Alors que ses principaux concurrents, rattrapés par des scandales en tout genre (il est notamment question d’une affaire d’emploi fictif d’attachée parlementaire dont aurait bénéficié la femme du candidat de la droite la plus dure, par ailleurs accusé de trafic d’armes et de drogue), tombent comme des mouches, Jeff Tuche se voit propulsé bien malgré lui, et malgré son absence radicale de programme, au second tour. Sans bien comprendre ce qui lui arrive, il atterrit sur le plateau du grand débat télévisé de l’entre deux tours face au président sortant. C’est là que le film prend son envol.
Le brave Jeff Tuche n’a aucune envie de devenir président et ne s’en cache pas. Mais il aimerait que son interlocuteur lui explique pourquoi il ne prend pas le temps de répondre à des citoyens comme lui lorsqu’ils ont une réclamation à faire, lequel interlocuteur ne daigne lui opposer, en guise de réponse, que sa morgue de puissant, ce qui lui coûtera sa place et aura pour effet d’installer la famille Tuche à l’Elysee.
Ce n’est pas le moindre mérite de cette comédie bien loufoque que de satiriser le gouffre qui sépare le peuple des élites (qu’elles soient politiques ou culturelle, l’excellent Nicolas Maury officiant ici dans le rôle d’un écrivain cynique et opportuniste). Mais ce ne serait là qu’une bonne idée si elle n’était relayée, comme c’est le cas ici, comme c’est si rare dans la comédie populaire française, par une mécanique comique déliée où le jeu des acteurs, le scénario, les dialogue et la mise en scène semblent procéder d’un même mouvement organique (ce n’est pas un hasard si à la fois Olivier Baroux et Jean-Paul Rouve sont crédités comme co-scénariste) : au vent de folie douce que fait souffler cette famille de zinzins dans les couloirs de l’Elysée en y imposant ses habitudes de fainéants, sa recette de frites, et ses grandes idées pour la France (de la refondation du groupe Abba au cours de grattage de billets de loterie obligatoires à l’école primaire) répond une dramaturgie pour le moins déglingue. On est loin de l’écriture calibrée symptomatique du tout venant de la comédie française contemporaine, de ses gags appuyés qui donnent envie de regarder ailleurs pour tuer l’ennui. Ce qui fait rire ici à plutôt avoir avec le rythme, le contrepied, la joie anarchiste et bon enfant avec laquelle les acteurs s’abandonnent à la folie de leur univers et vous invitent joyeusement à leur emboîter le pas.
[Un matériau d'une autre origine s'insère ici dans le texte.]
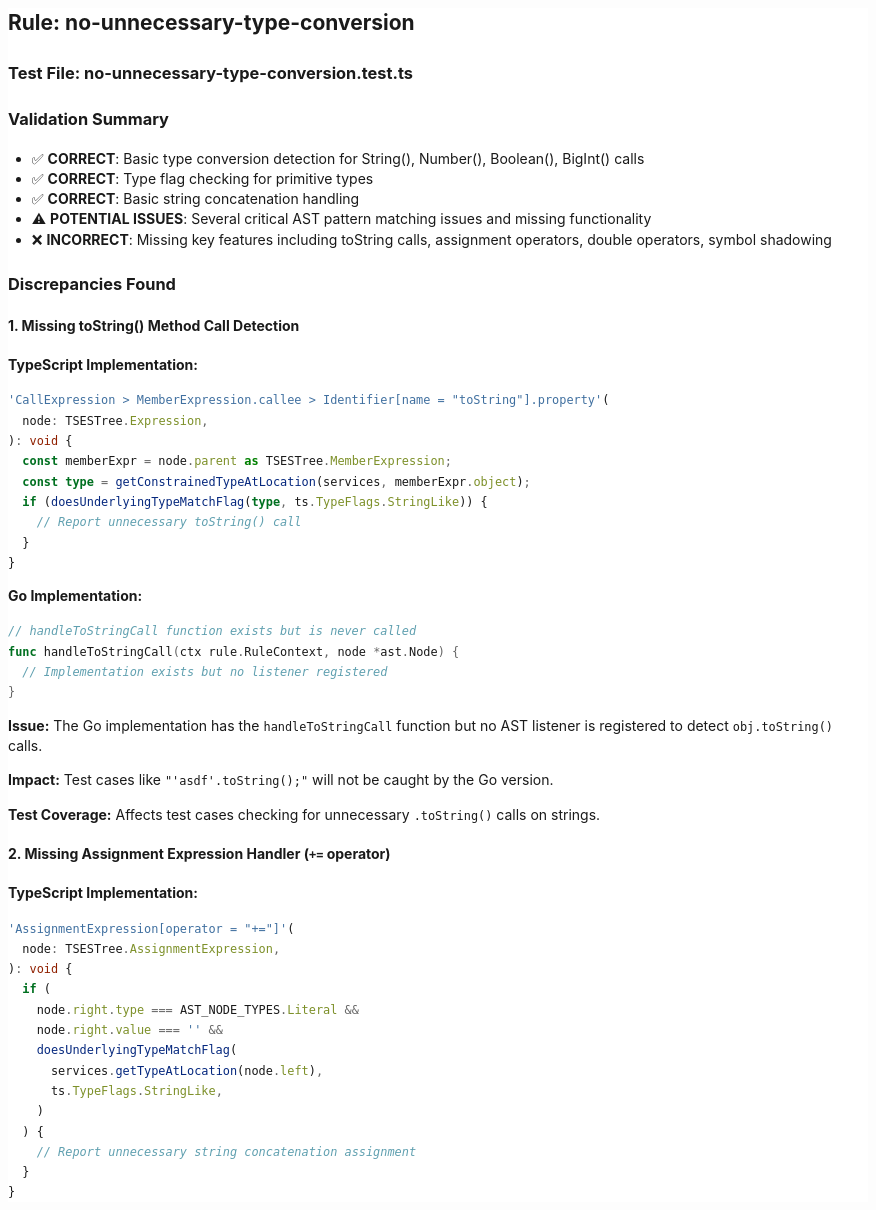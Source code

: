 ## Rule: no-unnecessary-type-conversion

### Test File: no-unnecessary-type-conversion.test.ts

### Validation Summary
- ✅ **CORRECT**: Basic type conversion detection for String(), Number(), Boolean(), BigInt() calls
- ✅ **CORRECT**: Type flag checking for primitive types
- ✅ **CORRECT**: Basic string concatenation handling
- ⚠️ **POTENTIAL ISSUES**: Several critical AST pattern matching issues and missing functionality
- ❌ **INCORRECT**: Missing key features including toString calls, assignment operators, double operators, symbol shadowing

### Discrepancies Found

#### 1. Missing toString() Method Call Detection
**TypeScript Implementation:**
```typescript
'CallExpression > MemberExpression.callee > Identifier[name = "toString"].property'(
  node: TSESTree.Expression,
): void {
  const memberExpr = node.parent as TSESTree.MemberExpression;
  const type = getConstrainedTypeAtLocation(services, memberExpr.object);
  if (doesUnderlyingTypeMatchFlag(type, ts.TypeFlags.StringLike)) {
    // Report unnecessary toString() call
  }
}
```

**Go Implementation:**
```go
// handleToStringCall function exists but is never called
func handleToStringCall(ctx rule.RuleContext, node *ast.Node) {
  // Implementation exists but no listener registered
}
```

**Issue:** The Go implementation has the `handleToStringCall` function but no AST listener is registered to detect `obj.toString()` calls.

**Impact:** Test cases like `"'asdf'.toString();"` will not be caught by the Go version.

**Test Coverage:** Affects test cases checking for unnecessary `.toString()` calls on strings.

#### 2. Missing Assignment Expression Handler (`+=` operator)
**TypeScript Implementation:**
```typescript
'AssignmentExpression[operator = "+="]'(
  node: TSESTree.AssignmentExpression,
): void {
  if (
    node.right.type === AST_NODE_TYPES.Literal &&
    node.right.value === '' &&
    doesUnderlyingTypeMatchFlag(
      services.getTypeAtLocation(node.left),
      ts.TypeFlags.StringLike,
    )
  ) {
    // Report unnecessary string concatenation assignment
  }
}
```
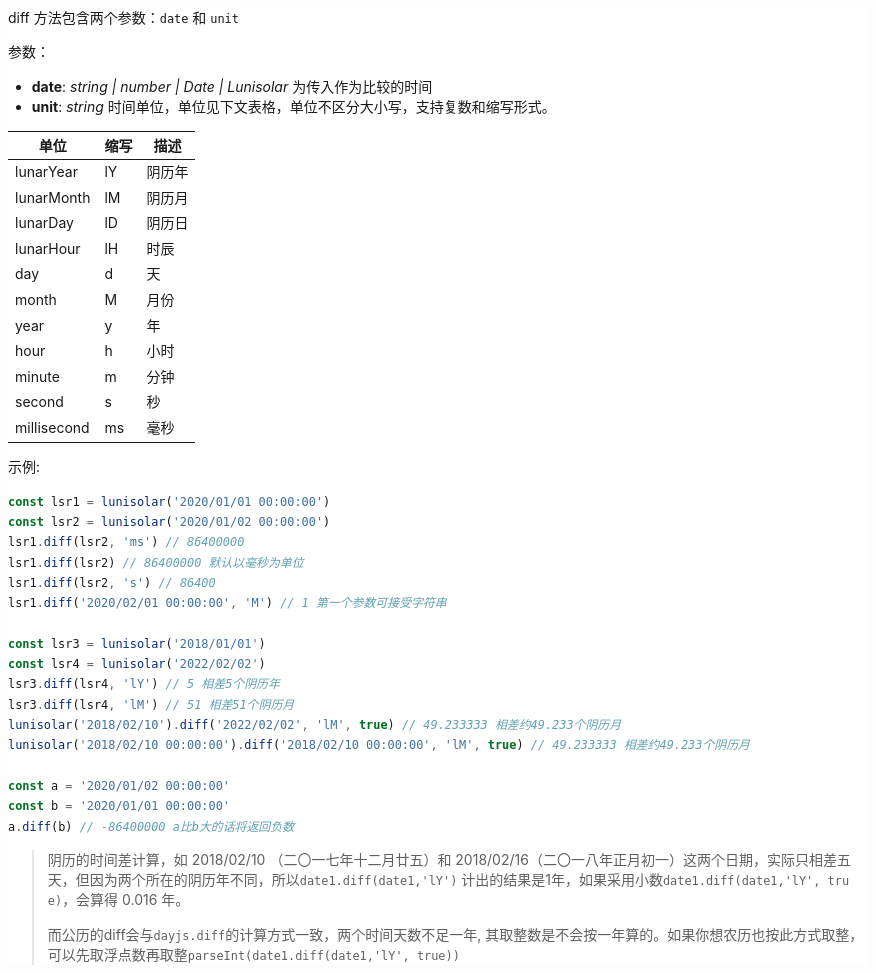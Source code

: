 diff 方法包含两个参数：`date` 和 `unit`

参数：

- **date**: *string | number | Date | Lunisolar* 为传入作为比较的时间
- **unit**: *string* 时间单位，单位见下文表格，单位不区分大小写，支持复数和缩写形式。

| 单位 | 缩写 | 描述 |
| ----| --- | --- |
| lunarYear | lY | 阴历年 |
| lunarMonth | lM | 阴历月 |
| lunarDay | lD | 阴历日 |
| lunarHour | lH | 时辰 |
| day | d | 天 |
| month | M | 月份 |
| year | y | 年 |
| hour | h | 小时 |
| minute | m | 分钟 |
| second | s | 秒 |
| millisecond | ms | 毫秒 |

示例:

```javascript
const lsr1 = lunisolar('2020/01/01 00:00:00')
const lsr2 = lunisolar('2020/01/02 00:00:00')
lsr1.diff(lsr2, 'ms') // 86400000 
lsr1.diff(lsr2) // 86400000 默认以毫秒为单位
lsr1.diff(lsr2, 's') // 86400
lsr1.diff('2020/02/01 00:00:00', 'M') // 1 第一个参数可接受字符串

const lsr3 = lunisolar('2018/01/01')
const lsr4 = lunisolar('2022/02/02')
lsr3.diff(lsr4, 'lY') // 5 相差5个阴历年
lsr3.diff(lsr4, 'lM') // 51 相差51个阴历月
lunisolar('2018/02/10').diff('2022/02/02', 'lM', true) // 49.233333 相差约49.233个阴历月
lunisolar('2018/02/10 00:00:00').diff('2018/02/10 00:00:00', 'lM', true) // 49.233333 相差约49.233个阴历月

const a = '2020/01/02 00:00:00'
const b = '2020/01/01 00:00:00'
a.diff(b) // -86400000 a比b大的话将返回负数
```

> 阴历的时间差计算，如 2018/02/10 （二〇一七年十二月廿五）和 2018/02/16（二〇一八年正月初一）这两个日期，实际只相差五天，但因为两个所在的阴历年不同，所以`date1.diff(date1,'lY')` 计出的结果是1年，如果采用小数`date1.diff(date1,'lY', true)`，会算得 0.016 年。
>
> 而公历的diff会与`dayjs.diff`的计算方式一致，两个时间天数不足一年, 其取整数是不会按一年算的。如果你想农历也按此方式取整，可以先取浮点数再取整`parseInt(date1.diff(date1,'lY', true))`
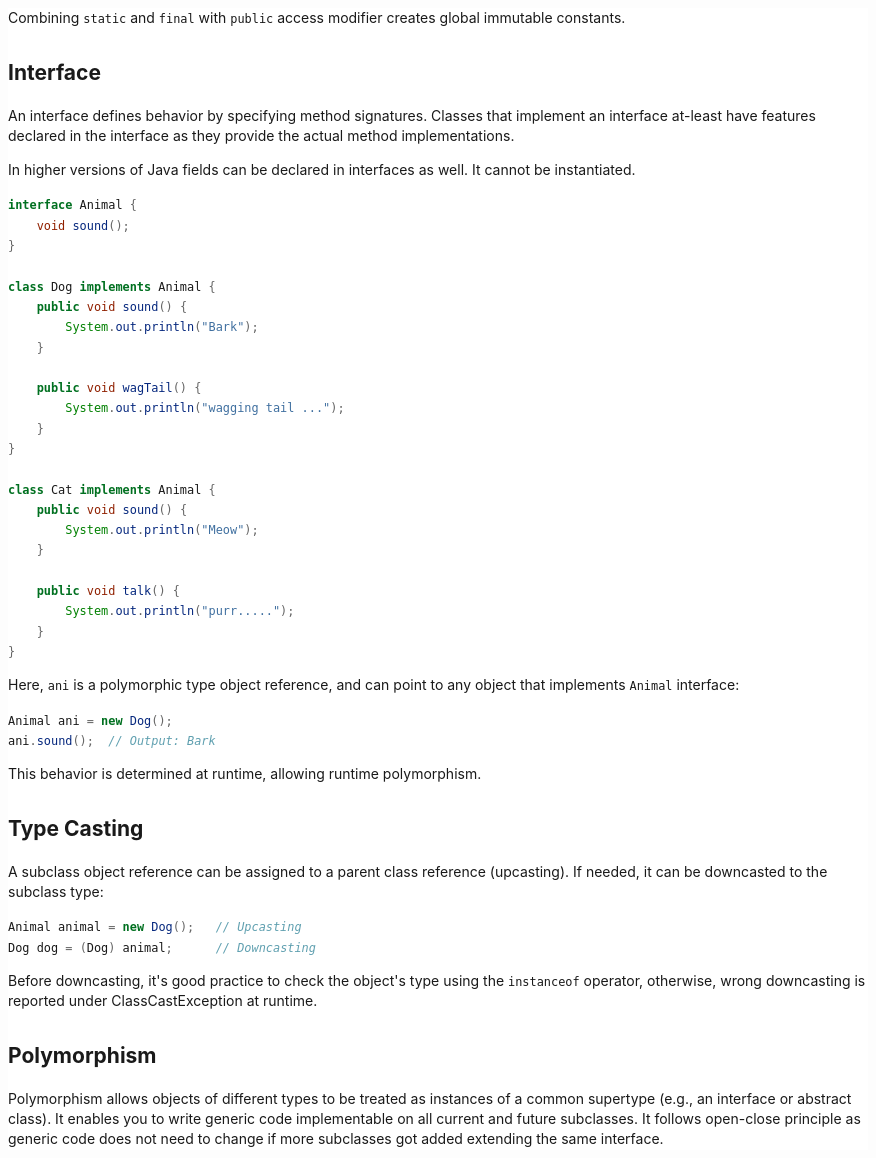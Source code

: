 Combining `static` and `final` with `public` access modifier creates global immutable constants.

## Interface
An interface defines behavior by specifying method signatures. Classes that implement an interface
at-least have features declared in the interface as they provide the actual method implementations.

In higher versions of Java fields can be declared in interfaces as well. It cannot be instantiated.
```java
interface Animal {
    void sound();
}

class Dog implements Animal {
    public void sound() {
        System.out.println("Bark");
    }
    
    public void wagTail() {
        System.out.println("wagging tail ...");
    }
}

class Cat implements Animal {
    public void sound() {
        System.out.println("Meow");
    }
    
    public void talk() {
        System.out.println("purr.....");
    }
}
```
Here, `ani` is a polymorphic type object reference, and can point to any object that implements 
`Animal` interface:
```java
Animal ani = new Dog();
ani.sound();  // Output: Bark
```
This behavior is determined at runtime, allowing runtime polymorphism.

## Type Casting
A subclass object reference can be assigned to a parent class reference (upcasting). If needed, it
can be downcasted to the subclass type:
```java
Animal animal = new Dog();   // Upcasting
Dog dog = (Dog) animal;      // Downcasting
```
Before downcasting, it's good practice to check the object's type using the `instanceof` operator,
otherwise, wrong downcasting is reported under ClassCastException at runtime.

## Polymorphism
Polymorphism allows objects of different types to be treated as instances of a common supertype
(e.g., an interface or abstract class). It enables you to write generic code implementable on all 
current and future subclasses. It follows open-close principle as generic code does not need to 
change if more subclasses got added extending the same interface.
Par la manière qu’il a d’embrasser son époque jusque dans son style visuel (des chaînes de télé en continu aux zakouskis de Snapchat), le film d’Olivier Baroux fait curieusement penser à ces comédies de Louis de Funes qui ont si bien capturé l’esprit de la France de Giscard. Il donne de notre monde un reflet tout juste anamorphosé d’une t(o)uche de générosité.